Discussion in 'Anything goes' started by Freelance Hack, Dec 21, 2008.

  1. Freelance Hack

    Freelance Hack Active Member

    Are there any holiday songs that just make you feel downright depressed, to the point that you'd endure self immolation just to make sure you'd never hear that song again?

    For me, there are two songs "Christmas Shoes" and "Dear Mr. Jesus."

    Every time I hear either of these songs I do a quick inventory of sharp or pointed objects in my vicinity so I can either slit my wrists or plunge them into my ears.

    What songs make you feel blue this holiday season?
  2. newgrad2008

    newgrad2008 New Member

    I love Christmas Shoes, but it definitely makes me cry every time I hear it.
  3. slappy4428

    slappy4428 Active Member

    Christmas Shoes makes my look for an ice pick for my temples, but would remain a favorite of all the old, Christmas sweater wearing grannies mall shopping
  4. Frank_Ridgeway

    Frank_Ridgeway Well-Known Member

    The little drummer boy singing about baby Jesus' rump.
  5. Mystery_Meat

    Mystery_Meat Guest

    Last Christmas. He gave her his heart! And the very next day, she gave it away! This year, to save him from tears, he's going gay.
  6. Freelance Hack

    Freelance Hack Active Member

    It's bad enough when the guy who sounds like a raspier version of the "Butterfly Kisses" guy sings the song, but when they bring on the kid at the end. That's what really drives me to the edge.
  7. Freelance Hack

    Freelance Hack Active Member

    You know, as I sing the song in my head, I can't recall if they made the song gender specific. So he could have given his heart to guy. And then that's what might have led George to go trolling in park restrooms the next year. He was looking for someone special!
  8. lono

    lono Active Member


    End. Of. Thread.
  9. Bubbler

    Bubbler Active Member

    Simply Having A Wonderful Christmas Time by Paul McCartney depresses me because it's the exception to the rule that artists on weed produce better shit than artists who aren't. With the dissonate Moog effects, etc., did they write that song for cheeba-blazed robots?

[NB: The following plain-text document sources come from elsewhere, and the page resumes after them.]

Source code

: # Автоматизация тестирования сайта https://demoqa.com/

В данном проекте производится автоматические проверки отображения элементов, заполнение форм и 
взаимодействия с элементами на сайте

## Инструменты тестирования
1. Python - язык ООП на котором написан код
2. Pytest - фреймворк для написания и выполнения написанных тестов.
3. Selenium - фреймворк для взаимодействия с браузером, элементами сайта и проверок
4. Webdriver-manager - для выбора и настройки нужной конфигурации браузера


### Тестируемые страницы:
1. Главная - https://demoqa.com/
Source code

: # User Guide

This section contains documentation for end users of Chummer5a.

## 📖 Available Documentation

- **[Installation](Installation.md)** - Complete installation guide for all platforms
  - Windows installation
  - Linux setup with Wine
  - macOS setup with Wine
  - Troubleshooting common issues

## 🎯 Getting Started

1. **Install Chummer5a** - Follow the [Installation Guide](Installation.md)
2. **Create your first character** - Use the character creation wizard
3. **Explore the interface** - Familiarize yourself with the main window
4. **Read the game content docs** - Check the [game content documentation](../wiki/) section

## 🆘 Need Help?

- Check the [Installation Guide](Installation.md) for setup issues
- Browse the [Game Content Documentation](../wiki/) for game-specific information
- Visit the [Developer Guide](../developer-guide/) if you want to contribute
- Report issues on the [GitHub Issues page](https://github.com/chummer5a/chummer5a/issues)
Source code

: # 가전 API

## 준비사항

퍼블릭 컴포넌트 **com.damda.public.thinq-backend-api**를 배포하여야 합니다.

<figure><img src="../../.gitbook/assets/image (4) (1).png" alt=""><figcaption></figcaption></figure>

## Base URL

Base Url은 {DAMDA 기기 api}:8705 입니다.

    All I Want For Christmas Is My Two Front Teeth doesn't depress me so much as make me want to go on a tri-state killing spree.
  10. BYH

    BYH Active Member

    Thank God I haven't heard that song since I was like 13. I was listening to a top 40 countdown (Scott Shannon, I think) and he plays that song. I'm in the bedroom listening on my clock radio and my sister is in the living room playing Nintendo and listening to the same thing. The singer starts wailing about Jesus and sick sad poor kids and I start fuckin bawling. I walk into the living room to clear my head and there's my sister, sitting on the floor, staring at the radio and crying too.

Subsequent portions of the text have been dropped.